(Excerpted records Opens)

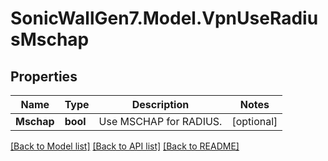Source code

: # SonicWallGen7.Model.VpnUseRadiusMschap

## Properties

Name | Type | Description | Notes
------------ | ------------- | ------------- | -------------
**Mschap** | **bool** | Use MSCHAP for RADIUS. | [optional] 

[[Back to Model list]](../README.md#documentation-for-models) [[Back to API list]](../README.md#documentation-for-api-endpoints) [[Back to README]](../README.md)

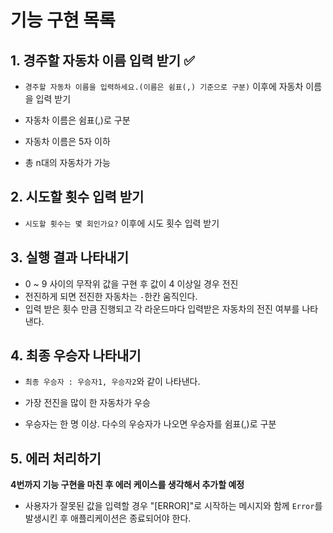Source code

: # 기능 구현 목록

## 1. 경주할 자동차 이름 입력 받기 ✅

- `경주할 자동차 이름을 입력하세요.(이름은 쉼표(,) 기준으로 구분)` 이후에 자동차 이름을 입력 받기

- 자동차 이름은 쉼표(,)로 구분

- 자동차 이름은 5자 이하

- 총 n대의 자동차가 가능

## 2. 시도할 횟수 입력 받기

- `시도할 횟수는 몇 회인가요?` 이후에 시도 횟수 입력 받기

## 3. 실행 결과 나타내기

- 0 ~ 9 사이의 무작위 값을 구현 후 값이 4 이상일 경우 전진
- 전진하게 되면 전진한 자동차는 `-`한칸 움직인다.
- 입력 받은 횟수 만큼 진행되고 각 라운드마다 입력받은 자동차의 전진 여부를 나타낸다.

## 4. 최종 우승자 나타내기

- `최종 우승자 : 우승자1, 우승자2`와 같이 나타낸다.

- 가장 전진을 많이 한 자동차가 우승
- 우승자는 한 명 이상. 다수의 우승자가 나오면 우승자를 쉼표(,)로 구분

## 5. 에러 처리하기

**4번까지 기능 구현을 마친 후 에러 케이스를 생각해서 추가할 예정**

- 사용자가 잘못된 값을 입력할 경우 "[ERROR]"로 시작하는 메시지와 함께 `Error`를 발생시킨 후 애플리케이션은 종료되어야 한다.
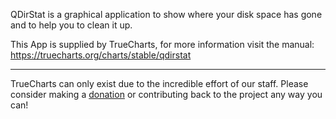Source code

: QDirStat is a graphical application to show where your disk space has gone and to help you to clean it up.

This App is supplied by TrueCharts, for more information visit the manual: https://truecharts.org/charts/stable/qdirstat

---

TrueCharts can only exist due to the incredible effort of our staff.
Please consider making a [donation](https://truecharts.org/docs/about/sponsor) or contributing back to the project any way you can!
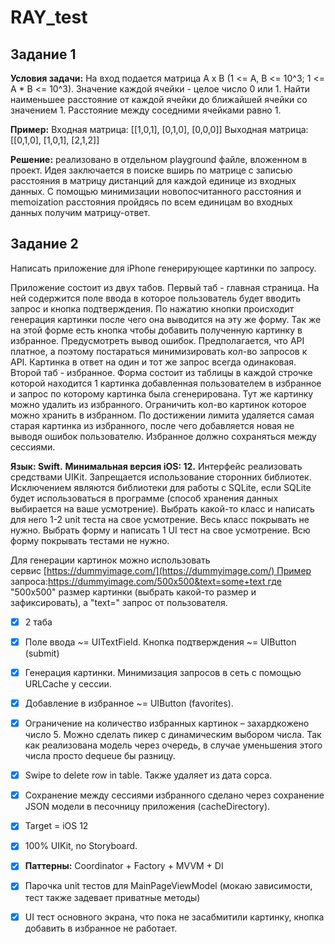 # RAY_test

## Задание 1

**Условия задачи:** На вход подается матрица A x B (1 <= A, B <= 10^3; 1 <= A * B <= 10^3). Значение каждой ячейки - целое число 0 или 1. Найти наименьшее расстояние от каждой ячейки до ближайшей ячейки со значением 1. Расстояние между соседними ячейками равно 1.

**Пример:** Входная матрица: [[1,0,1], [0,1,0], [0,0,0]] Выходная матрица: [[0,1,0], [1,0,1], [2,1,2]]

**Решение:** реализовано в отдельном playground файле, вложенном в проект. Идея заключается в поиске вширь по матрице с записью расстояния в матрицу дистанций для каждой единице из входных данных. С помощью минимизации новопосчитанного расстояния и memoization расстояния пройдясь по всем единицам во входных данных получим матрицу-ответ.

## Задание 2

Написать приложение для iPhone генерирующее картинки по запросу.

Приложение состоит из двух табов. Первый таб - главная страница. На ней содержится поле ввода в которое пользователь будет вводить запрос и кнопка подтверждения. По нажатию кнопки происходит генерация картинки после чего она выводится на эту же форму. Так же на этой форме есть кнопка чтобы добавить полученную картинку в избранное. Предусмотреть вывод ошибок. Предполагается, что API платное, а поэтому постараться минимизировать кол-во запросов к API. Картинка в ответ на один и тот же запрос всегда одинаковая. Второй таб - избранное. Форма состоит из таблицы в каждой строчке которой находится 1 картинка добавленная пользователем в избранное и запрос по которому картинка была сгенерирована. Тут же картинку можно удалить из избранного. Ограничить кол-во картинок которое можно хранить в избранном. По достижении лимита удаляется самая старая картинка из избранного, после чего добавляется новая не выводя ошибок пользователю. Избранное должно сохраняться между сессиями.

**Язык: Swift.** **Минимальная версия iOS: 12.** Интерфейс реализовать средствами UIKit. Запрещается использование сторонних библиотек. Исключением являются библиотеки для работы с SQLite, если SQLite будет использоваться в программе (способ хранения данных выбирается на ваше усмотрение). Выбрать какой-то класс и написать для него 1-2 unit теста на свое усмотрение. Весь класс покрывать не нужно. Выбрать форму и написать 1 UI тест на свое усмотрение. Всю форму покрывать тестами не нужно.

Для генерации картинок можно использовать сервис [https://dummyimage.com/](https://dummyimage.com/) Пример запроса:https://dummyimage.com/500x500&text=some+text где "500x500" размер картинки (выбрать какой-то размер и зафиксировать), а "text=" запрос от пользователя.

- [x] 2 таба

- [x] Поле ввода ~= UITextField. Кнопка подтверждения ~= UIButton (submit)

- [x] Генерация картинки. Минимизация запросов в сеть с помощью URLCache у сессии.

- [x] Добавление в избранное ~= UIButton (favorites).

- [x] Ограничение на количество избранных картинок – захардкожено число 5. Можно сделать пикер с динамическим выбором числа. Так как реализована модель через очередь, в случае уменьшения этого числа просто dequeue бы разницу.

- [x] Swipe to delete row in table. Также удаляет из дата сорса.

- [x] Сохранение между сессиями избранного сделано через сохранение JSON модели в песочницу приложения (cacheDirectory).

- [x] Target = iOS 12

- [x] 100% UIKit, no Storyboard.

- [x] **Паттерны:** Coordinator + Factory + MVVM + DI

- [x] Парочка unit тестов для MainPageViewModel (мокаю зависимости, тест также задевает приватные методы)

- [x] UI тест основного экрана, что пока не засабмитили картинку, кнопка добавить в избранное не работает.
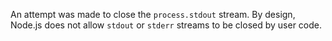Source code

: 
An attempt was made to close the `process.stdout` stream. By design, Node.js
does not allow `stdout` or `stderr` streams to be closed by user code.

<a id="ERR_TLS_CERT_ALTNAME_INVALID"></a>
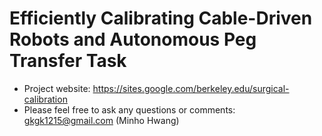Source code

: # Efficiently Calibrating Cable-Driven Robots and Autonomous Peg Transfer Task

- Project website: https://sites.google.com/berkeley.edu/surgical-calibration
- Please feel free to ask any questions or comments: gkgk1215@gmail.com (Minho Hwang)
   

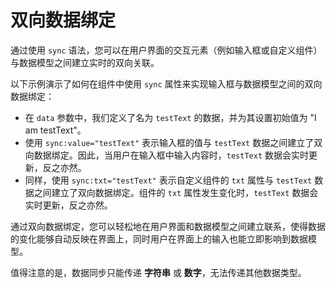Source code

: <template is="exm-article">
<a href="../../publics/examples/sync/demo.html" preview demo></a>
<a href="../../publics/examples/sync/test-demo.html" main demo></a>
<a href="../../publics/examples/sync/custom-input.html" demo></a>
</template>

# 双向数据绑定

通过使用 `sync` 语法，您可以在用户界面的交互元素（例如输入框或自定义组件）与数据模型之间建立实时的双向关联。

以下示例演示了如何在组件中使用 `sync` 属性来实现输入框与数据模型之间的双向数据绑定：

- 在 `data` 参数中，我们定义了名为 `testText` 的数据，并为其设置初始值为 "I am testText"。
- 使用 `sync:value="testText"` 表示输入框的值与 `testText` 数据之间建立了双向数据绑定。因此，当用户在输入框中输入内容时，`testText` 数据会实时更新，反之亦然。
- 同样，使用 `sync:txt="testText"` 表示自定义组件的 `txt` 属性与 `testText` 数据之间建立了双向数据绑定。组件的 `txt` 属性发生变化时，`testText` 数据会实时更新，反之亦然。

通过双向数据绑定，您可以轻松地在用户界面和数据模型之间建立联系，使得数据的变化能够自动反映在界面上，同时用户在界面上的输入也能立即影响到数据模型。

值得注意的是，数据同步只能传递 **字符串** 或 **数字**，无法传递其他数据类型。
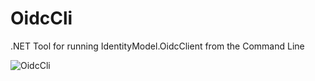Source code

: # OidcCli
.NET Tool for running IdentityModel.OidcClient from the Command Line

![OidcCli](https://user-images.githubusercontent.com/1454075/67259787-fc33c100-f497-11e9-8465-87590c5b78da.gif)
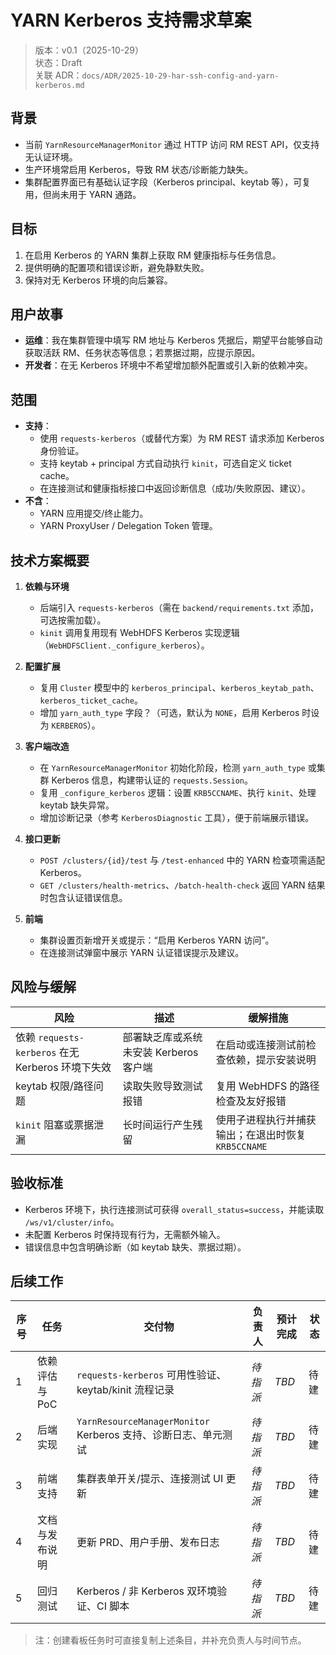 # YARN Kerberos 支持需求草案

> 版本：v0.1（2025-10-29）  
> 状态：Draft  
> 关联 ADR：`docs/ADR/2025-10-29-har-ssh-config-and-yarn-kerberos.md`

## 背景
- 当前 `YarnResourceManagerMonitor` 通过 HTTP 访问 RM REST API，仅支持无认证环境。
- 生产环境常启用 Kerberos，导致 RM 状态/诊断能力缺失。
- 集群配置界面已有基础认证字段（Kerberos principal、keytab 等），可复用，但尚未用于 YARN 通路。

## 目标
1. 在启用 Kerberos 的 YARN 集群上获取 RM 健康指标与任务信息。
2. 提供明确的配置项和错误诊断，避免静默失败。
3. 保持对无 Kerberos 环境的向后兼容。

## 用户故事
- **运维**：我在集群管理中填写 RM 地址与 Kerberos 凭据后，期望平台能够自动获取活跃 RM、任务状态等信息；若票据过期，应提示原因。
- **开发者**：在无 Kerberos 环境中不希望增加额外配置或引入新的依赖冲突。

## 范围
- **支持**：
  - 使用 `requests-kerberos`（或替代方案）为 RM REST 请求添加 Kerberos 身份验证。
  - 支持 keytab + principal 方式自动执行 `kinit`，可选自定义 ticket cache。
  - 在连接测试和健康指标接口中返回诊断信息（成功/失败原因、建议）。
- **不含**：
  - YARN 应用提交/终止能力。
  - YARN ProxyUser / Delegation Token 管理。

## 技术方案概要
1. **依赖与环境**
   - 后端引入 `requests-kerberos`（需在 `backend/requirements.txt` 添加，可选按需加载）。
   - `kinit` 调用复用现有 WebHDFS Kerberos 实现逻辑（`WebHDFSClient._configure_kerberos`）。

2. **配置扩展**
   - 复用 `Cluster` 模型中的 `kerberos_principal`、`kerberos_keytab_path`、`kerberos_ticket_cache`。
   - 增加 `yarn_auth_type` 字段？（可选，默认为 `NONE`，启用 Kerberos 时设为 `KERBEROS`）。

3. **客户端改造**
   - 在 `YarnResourceManagerMonitor` 初始化阶段，检测 `yarn_auth_type` 或集群 Kerberos 信息，构建带认证的 `requests.Session`。
   - 复用 `_configure_kerberos` 逻辑：设置 `KRB5CCNAME`、执行 `kinit`、处理 keytab 缺失异常。
   - 增加诊断记录（参考 `KerberosDiagnostic` 工具），便于前端展示错误。

4. **接口更新**
   - `POST /clusters/{id}/test` 与 `/test-enhanced` 中的 YARN 检查项需适配 Kerberos。
   - `GET /clusters/health-metrics`、`/batch-health-check` 返回 YARN 结果时包含认证错误信息。

5. **前端**
   - 集群设置页新增开关或提示：“启用 Kerberos YARN 访问”。
   - 在连接测试弹窗中展示 YARN 认证错误提示及建议。

## 风险与缓解
| 风险 | 描述 | 缓解措施 |
| --- | --- | --- |
| 依赖 `requests-kerberos` 在无 Kerberos 环境下失效 | 部署缺乏库或系统未安装 Kerberos 客户端 | 在启动或连接测试前检查依赖，提示安装说明 |
| keytab 权限/路径问题 | 读取失败导致测试报错 | 复用 WebHDFS 的路径检查及友好报错 |
| `kinit` 阻塞或票据泄漏 | 长时间运行产生残留 | 使用子进程执行并捕获输出；在退出时恢复 `KRB5CCNAME` |

## 验收标准
- Kerberos 环境下，执行连接测试可获得 `overall_status=success`，并能读取 `/ws/v1/cluster/info`。
- 未配置 Kerberos 时保持现有行为，无需额外输入。
- 错误信息中包含明确诊断（如 keytab 缺失、票据过期）。

## 后续工作
| 序号 | 任务 | 交付物 | 负责人 | 预计完成 | 状态 |
| --- | --- | --- | --- | --- | --- |
| 1 | 依赖评估与 PoC | `requests-kerberos` 可用性验证、keytab/kinit 流程记录 | _待指派_ | _TBD_ | 待建 |
| 2 | 后端实现 | `YarnResourceManagerMonitor` Kerberos 支持、诊断日志、单元测试 | _待指派_ | _TBD_ | 待建 |
| 3 | 前端支持 | 集群表单开关/提示、连接测试 UI 更新 | _待指派_ | _TBD_ | 待建 |
| 4 | 文档与发布说明 | 更新 PRD、用户手册、发布日志 | _待指派_ | _TBD_ | 待建 |
| 5 | 回归测试 | Kerberos / 非 Kerberos 双环境验证、CI 脚本 | _待指派_ | _TBD_ | 待建 |

> 注：创建看板任务时可直接复制上述条目，并补充负责人与时间节点。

(Excerpted records Closes)

* [What you are asked to do]:
With the pictures left out, restate word for word every line of the data above, from the first down to the line that contains "## 5. 에러 처리하기".

* [Solution for this task]:
Source code

: # SonicWallGen7.Model.VpnUseRadiusMschap

## Properties

Name | Type | Description | Notes
------------ | ------------- | ------------- | -------------
**Mschap** | **bool** | Use MSCHAP for RADIUS. | [optional] 

[[Back to Model list]](../README.md#documentation-for-models) [[Back to API list]](../README.md#documentation-for-api-endpoints) [[Back to README]](../README.md)

Source code

: # 기능 구현 목록

## 1. 경주할 자동차 이름 입력 받기 ✅

- `경주할 자동차 이름을 입력하세요.(이름은 쉼표(,) 기준으로 구분)` 이후에 자동차 이름을 입력 받기

- 자동차 이름은 쉼표(,)로 구분

- 자동차 이름은 5자 이하

- 총 n대의 자동차가 가능

## 2. 시도할 횟수 입력 받기

- `시도할 횟수는 몇 회인가요?` 이후에 시도 횟수 입력 받기

## 3. 실행 결과 나타내기

- 0 ~ 9 사이의 무작위 값을 구현 후 값이 4 이상일 경우 전진
- 전진하게 되면 전진한 자동차는 `-`한칸 움직인다.
- 입력 받은 횟수 만큼 진행되고 각 라운드마다 입력받은 자동차의 전진 여부를 나타낸다.

## 4. 최종 우승자 나타내기

- `최종 우승자 : 우승자1, 우승자2`와 같이 나타낸다.

- 가장 전진을 많이 한 자동차가 우승
- 우승자는 한 명 이상. 다수의 우승자가 나오면 우승자를 쉼표(,)로 구분

## 5. 에러 처리하기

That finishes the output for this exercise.